§ WHAT YOU ARE ASKED TO DO
Go to the line holding "- Downgrade any gem -> 3 lower rank gem" in the entries below and write out exactly every line down to and including the line holding "- Uses new magic".

++++ EXERCISE DATA

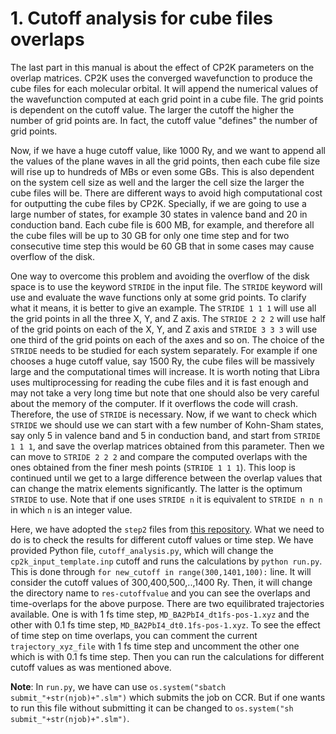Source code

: # 1. Cutoff analysis for cube files overlaps

The last part in this manual is about the effect of CP2K parameters on the overlap matrices. CP2K uses the converged wavefunction to produce the cube files for each molecular 
orbital. It will append the numerical values of the wavefunction computed at each grid point in a cube file. The grid points is dependent on the cutoff value. 
The larger the cutoff the higher the number of grid points are. In fact, the cutoff value "defines" the number of grid points. 

Now, if we have a huge cutoff value, like 1000 Ry, and we want to append all the values of the plane waves in all the grid points, then each cube file size will rise up to
hundreds of MBs or even some GBs. This is also dependent on the system cell size as well and the larger the cell size the larger the cube files will be. There are different 
ways to avoid high computational cost for outputting the cube files by CP2K. Specially, if we are going to use a large number of states, for example 30 states in valence 
band and 20 in conduction band. Each cube file is 600 MB, for example, and therefore all the cube files will be up to 30 GB for only one time step and for two consecutive 
time step this would be 60 GB that in some cases may cause overflow of the disk.

One way to overcome this problem and avoiding the overflow of the disk space is to use the keyword `STRIDE` in the input file. The `STRIDE` keyword will use and evaluate 
the wave functions only at some grid points. To clarify what it means, it is better to give an example. The `STRIDE 1 1 1` will use all the grid points in all the three X, Y, 
and Z axis. The `STRIDE 2 2 2` will use half of the grid points on each of the X, Y, and Z axis and `STRIDE 3 3 3` will use one third of the grid points on each of the axes and 
so on. The choice of the `STRIDE` needs to be studied for each system separately. For example if one chooses a huge cutoff value, say 1500 Ry, the cube files will be massively 
large and the computational times will increase. It is worth noting that Libra uses multiprocessing for reading the cube files and it is fast enough and may not take a very long 
time but note that one should also be very careful about the memory of the computer. If it overflows the code will crash. Therefore, the use of `STRIDE` is necessary. Now, if we 
want to check which `STRIDE` we should use we can start with a few number of Kohn-Sham states, say only 5 in valence band and 5 in conduction band, and start from `STRIDE 1 1 1`, 
and save the overlap matrices obtained from this parameter. Then we can move to `STRIDE 2 2 2` and compare the computed overlaps with the ones obtained from the finer mesh points 
(`STRIDE 1 1 1`). This loop is continued until we get to a large difference between the overlap values that can change the matrix elements significantly. The latter is the optimum 
`STRIDE` to use. Note that if one uses `STRIDE n` it is equivalent to `STRIDE n n n` in which `n` is an integer value.

Here, we have adopted the `step2` files from [this repository](https://github.com/AkimovLab/Project_CsPbI3_MB_vs_SP). What we need to do is to check the results for different 
cutoff values or time step. We have provided Python file, `cutoff_analysis.py`, which will change the `cp2k_input_template.inp` cutoff and 
runs the calculations by `python run.py`. This is done through `for new_cutoff in range(300,1401,100):` line. It will consider the cutoff values of 300,400,500,..,1400 Ry. 
Then, it will change the directory name to `res-cutoffvalue` and you can see the overlaps and time-overlaps for the above purpose. 
There are two equilibrated trajectories available. One is with 1 fs time step, `MD_BA2PbI4_dt1fs-pos-1.xyz` and the other with 0.1 fs time step, `MD_BA2PbI4_dt0.1fs-pos-1.xyz`.
To see the effect of time step on time overlaps, you can comment the current `trajectory_xyz_file` with 1 fs time step and uncomment the other one which is with 0.1 fs time 
step. Then you can run the calculations for different cutoff values as was mentioned above.

**Note**: In `run.py`, we have can use `os.system("sbatch submit_"+str(njob)+".slm")` which submits the job on CCR. But if one wants to run this file without submitting it can be changed 
to `os.system("sh submit_"+str(njob)+".slm")`.


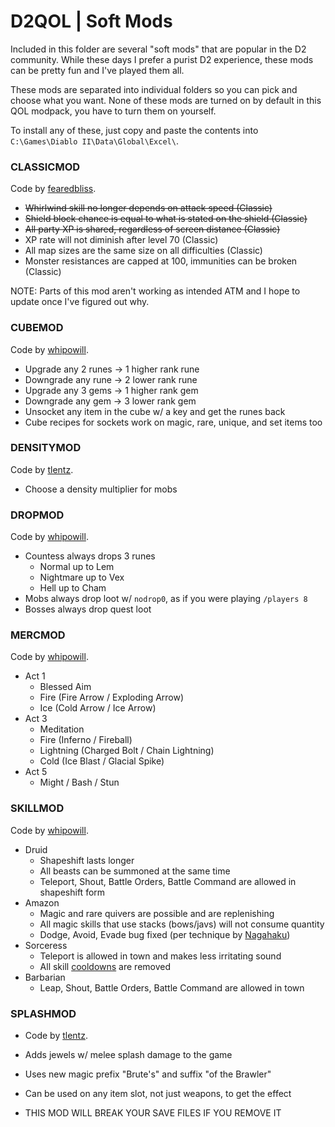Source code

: # D2QOL | Soft Mods

Included in this folder are several "soft mods" that are popular in the D2 community.  While these days I prefer a purist D2 experience, these mods can be pretty fun and I've played them all.

These mods are separated into individual folders so you can pick and choose what you want.  None of these mods are turned on by default in this QOL modpack, you have to turn them on yourself.

To install any of these, just copy and paste the contents into ``C:\Games\Diablo II\Data\Global\Excel\``.

### CLASSICMOD

Code by [fearedbliss](https://github.com/Grogger/Diablo-II--Vanilla-Frosting).

- ~~Whirlwind skill no longer depends on attack speed (Classic)~~
- ~~Shield block chance is equal to what is stated on the shield (Classic)~~
- ~~All party XP is shared, regardless of screen distance (Classic)~~
- XP rate will not diminish after level 70 (Classic)
- All map sizes are the same size on all difficulties (Classic)
- Monster resistances are capped at 100, immunities can be broken (Classic)

NOTE: Parts of this mod aren't working as intended ATM and I hope to update once I've figured out why.

### CUBEMOD

Code by [whipowill](https://github.com/whipowill).

- Upgrade any 2 runes -> 1 higher rank rune
- Downgrade any rune -> 2 lower rank rune
- Upgrade any 3 gems -> 1 higher rank gem
- Downgrade any gem -> 3 lower rank gem
- Unsocket any item in the cube w/ a key and get the runes back
- Cube recipes for sockets work on magic, rare, unique, and set items too

### DENSITYMOD

Code by [tlentz](https://github.com/tlentz/d2modmaker).

- Choose a density multiplier for mobs

### DROPMOD

Code by [whipowill](https://github.com/whipowill).

- Countess always drops 3 runes
	- Normal up to Lem
	- Nightmare up to Vex
	- Hell up to Cham
- Mobs always drop loot w/ ``nodrop0``, as if you were playing ``/players 8``
- Bosses always drop quest loot

### MERCMOD

Code by [whipowill](https://github.com/whipowill).

- Act 1
	- Blessed Aim
	- Fire (Fire Arrow / Exploding Arrow)
	- Ice (Cold Arrow / Ice Arrow)
- Act 3
	- Meditation
	- Fire (Inferno / Fireball)
	- Lightning (Charged Bolt / Chain Lightning)
	- Cold (Ice Blast / Glacial Spike)
- Act 5
	- Might / Bash / Stun

### SKILLMOD

Code by [whipowill](https://github.com/whipowill).

- Druid
	- Shapeshift lasts longer
	- All beasts can be summoned at the same time
	- Teleport, Shout, Battle Orders, Battle Command are allowed in shapeshift form
- Amazon
	- Magic and rare quivers are possible and are replenishing
	- All magic skills that use stacks (bows/javs) will not consume quantity
	- Dodge, Avoid, Evade bug fixed (per technique by [Nagahaku](https://d2mods.info/forum/viewtopic.php?p=500423&sid=923afb1f8828e76713d3c8a1f9f78ff1#p500423))
- Sorceress
	- Teleport is allowed in town and makes less irritating sound
	- All skill [cooldowns](https://diablo.fandom.com/wiki/Casting_Delay) are removed
- Barbarian
	- Leap, Shout, Battle Orders, Battle Command are allowed in town

### SPLASHMOD

- Code by [tlentz](https://github.com/tlentz/d2modmaker).

- Adds jewels w/ melee splash damage to the game
- Uses new magic prefix "Brute's" and suffix "of the Brawler"
- Can be used on any item slot, not just weapons, to get the effect
- THIS MOD WILL BREAK YOUR SAVE FILES IF YOU REMOVE IT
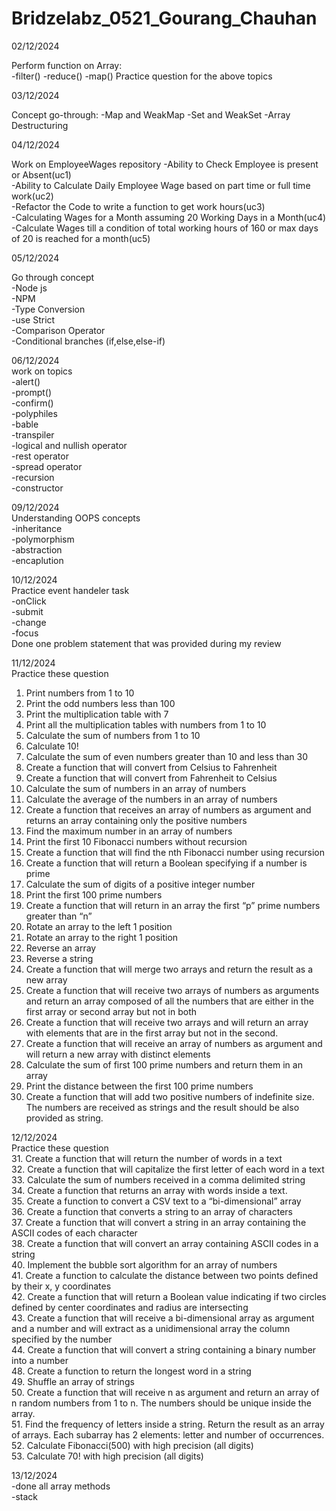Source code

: # Bridzelabz_0521_Gourang_Chauhan
02/12/2024  

Perform function on Array:  
-filter()
-reduce()
-map()
Practice question for the above topics

03/12/2024  

Concept go-through:
-Map and WeakMap
-Set and WeakSet
-Array Destructuring

04/12/2024  

Work on EmployeeWages repository
-Ability to Check Employee is present or Absent(uc1)    
-Ability to Calculate Daily Employee Wage based on part time or full time work(uc2)    
-Refactor the Code to write a function to get work hours(uc3)    
-Calculating Wages for a Month assuming 20 Working Days in a Month(uc4)   
-Calculate Wages till a condition of total working hours of 160 or max days of 20 is reached for a month(uc5)   

05/12/2024

Go through concept  
-Node js  
-NPM  
-Type Conversion    
-use Strict   
-Comparison Operator   
-Conditional branches (if,else,else-if)    


06/12/2024   
work on topics   
-alert()   
-prompt()   
-confirm()   
-polyphiles   
-bable    
-transpiler   
-logical and nullish operator   
-rest operator   
-spread operator   
-recursion    
-constructor   

09/12/2024    
Understanding OOPS concepts      
-inheritance   
-polymorphism    
-abstraction   
-encaplution   

10/12/2024   
Practice event handeler task   
-onClick   
-submit   
-change   
-focus  
Done one problem statement that was provided during my review  

11/12/2024  
Practice these question   
1. Print numbers from 1 to 10   
2. Print the odd numbers less than 100   
3. Print the multiplication table with 7   
4. Print all the multiplication tables with numbers from 1 to 10   
5. Calculate the sum of numbers from 1 to 10    
6. Calculate 10!    
7. Calculate the sum of even numbers greater than 10 and less than 30   
8. Create a function that will convert from Celsius to Fahrenheit      
9. Create a function that will convert from Fahrenheit to Celsius       
10. Calculate the sum of numbers in an array of numbers          
11. Calculate the average of the numbers in an array of numbers        
12. Create a function that receives an array of numbers as argument and returns an array containing only the positive numbers     
13. Find the maximum number in an array of numbers         
14. Print the first 10 Fibonacci numbers without recursion         
15. Create a function that will find the nth Fibonacci number using recursion            
16. Create a function that will return a Boolean specifying if a number is prime           
17. Calculate the sum of digits of a positive integer number            
18. Print the first 100 prime numbers         
19. Create a function that will return in an array the first “p” prime numbers greater than “n”             
20. Rotate an array to the left 1 position     
21. Rotate an array to the right 1 position        
22. Reverse an array        
23. Reverse a string       
24. Create a function that will merge two arrays and return the result as a new array        
25. Create a function that will receive two arrays of numbers as arguments and return an array composed of all the numbers that are either in the first array or second array but not in both           
26. Create a function that will receive two arrays and will return an array with elements that are in the first array but not in the second.           
27. Create a function that will receive an array of numbers as argument and will return a new array with distinct elements               
28. Calculate the sum of first 100 prime numbers and return them in an array            
29. Print the distance between the first 100 prime numbers           
30. Create a function that will add two positive numbers of indefinite size. The numbers are received as strings and the result should be also provided as string.

12/12/2024  
Practice these question    
31. Create a function that will return the number of words in a text          
32. Create a function that will capitalize the first letter of each word in a text              
33. Calculate the sum of numbers received in a comma delimited string             
34. Create a function that returns an array with words inside a text.           
35. Create a function to convert a CSV text to a “bi-dimensional” array        
36. Create a function that converts a string to an array of characters          
37. Create a function that will convert a string in an array containing the ASCII codes of each character            
38. Create a function that will convert an array containing ASCII codes in a string             
40. Implement the bubble sort algorithm for an array of numbers          
41. Create a function to calculate the distance between two points defined by their x, y coordinates             
42. Create a function that will return a Boolean value indicating if two circles defined by center coordinates and radius are intersecting          
43. Create a function that will receive a bi-dimensional array as argument and a number and will extract as a unidimensional array the column specified by the number              
44. Create a function that will convert a string containing a binary number into a number             
48. Create a function to return the longest word in a string            
49. Shuffle an array of strings                
50. Create a function that will receive n as argument and return an array of n random numbers from 1 to n. The numbers should be unique inside the array.               
51. Find the frequency of letters inside a string. Return the result as an array of arrays. Each subarray has 2 elements: letter and number of occurrences.                
52. Calculate Fibonacci(500) with high precision (all digits)          
53. Calculate 70! with high precision (all digits)            

13/12/2024   
-done all array methods     
-stack    
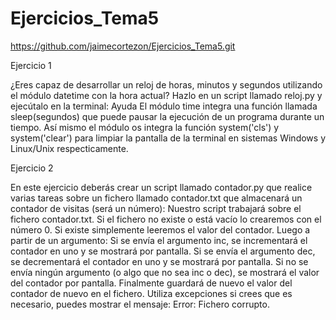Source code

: # Ejercicios_Tema5

https://github.com/jaimecortezon/Ejercicios_Tema5.git

Ejercicio 1

¿Eres capaz de desarrollar un reloj de horas, minutos y segundos utilizando el módulo datetime con la hora actual? Hazlo en un script llamado reloj.py y ejecútalo en la terminal:
Ayuda
El módulo time integra una función llamada sleep(segundos) que puede pausar la ejecución de un programa durante un tiempo. Así mismo el módulo os integra la función system('cls') y system('clear') para limpiar la pantalla de la terminal en sistemas Windows y Linux/Unix respecticamente.

Ejercicio 2

En este ejercicio deberás crear un script llamado contador.py que realice varias tareas sobre un fichero llamado contador.txt que almacenará un contador de visitas (será un número):
Nuestro script trabajará sobre el fichero contador.txt. Si el fichero no existe o está vacío lo crearemos con el número 0. Si existe simplemente leeremos el valor del contador.
Luego a partir de un argumento:
Si se envía el argumento inc, se incrementará el contador en uno y se mostrará por pantalla.
Si se envía el argumento dec, se decrementará el contador en uno y se mostrará por pantalla.
Si no se envía ningún argumento (o algo que no sea inc o dec), se mostrará el valor del contador por pantalla.
Finalmente guardará de nuevo el valor del contador de nuevo en el fichero.
Utiliza excepciones si crees que es necesario, puedes mostrar el mensaje: Error: Fichero corrupto.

++++++++

§ ANSWER AREA
- Downgrade any gem -> 3 lower rank gem
- Unsocket any item in the cube w/ a key and get the runes back
- Cube recipes for sockets work on magic, rare, unique, and set items too

### DENSITYMOD

Code by [tlentz](https://github.com/tlentz/d2modmaker).

- Choose a density multiplier for mobs

### DROPMOD

Code by [whipowill](https://github.com/whipowill).

- Countess always drops 3 runes
	- Normal up to Lem
	- Nightmare up to Vex
	- Hell up to Cham
- Mobs always drop loot w/ ``nodrop0``, as if you were playing ``/players 8``
- Bosses always drop quest loot

### MERCMOD

Code by [whipowill](https://github.com/whipowill).

- Act 1
	- Blessed Aim
	- Fire (Fire Arrow / Exploding Arrow)
	- Ice (Cold Arrow / Ice Arrow)
- Act 3
	- Meditation
	- Fire (Inferno / Fireball)
	- Lightning (Charged Bolt / Chain Lightning)
	- Cold (Ice Blast / Glacial Spike)
- Act 5
	- Might / Bash / Stun

### SKILLMOD

Code by [whipowill](https://github.com/whipowill).

- Druid
	- Shapeshift lasts longer
	- All beasts can be summoned at the same time
	- Teleport, Shout, Battle Orders, Battle Command are allowed in shapeshift form
- Amazon
	- Magic and rare quivers are possible and are replenishing
	- All magic skills that use stacks (bows/javs) will not consume quantity
	- Dodge, Avoid, Evade bug fixed (per technique by [Nagahaku](https://d2mods.info/forum/viewtopic.php?p=500423&sid=923afb1f8828e76713d3c8a1f9f78ff1#p500423))
- Sorceress
	- Teleport is allowed in town and makes less irritating sound
	- All skill [cooldowns](https://diablo.fandom.com/wiki/Casting_Delay) are removed
- Barbarian
	- Leap, Shout, Battle Orders, Battle Command are allowed in town

### SPLASHMOD

- Code by [tlentz](https://github.com/tlentz/d2modmaker).

- Adds jewels w/ melee splash damage to the game
- Uses new magic prefix "Brute's" and suffix "of the Brawler"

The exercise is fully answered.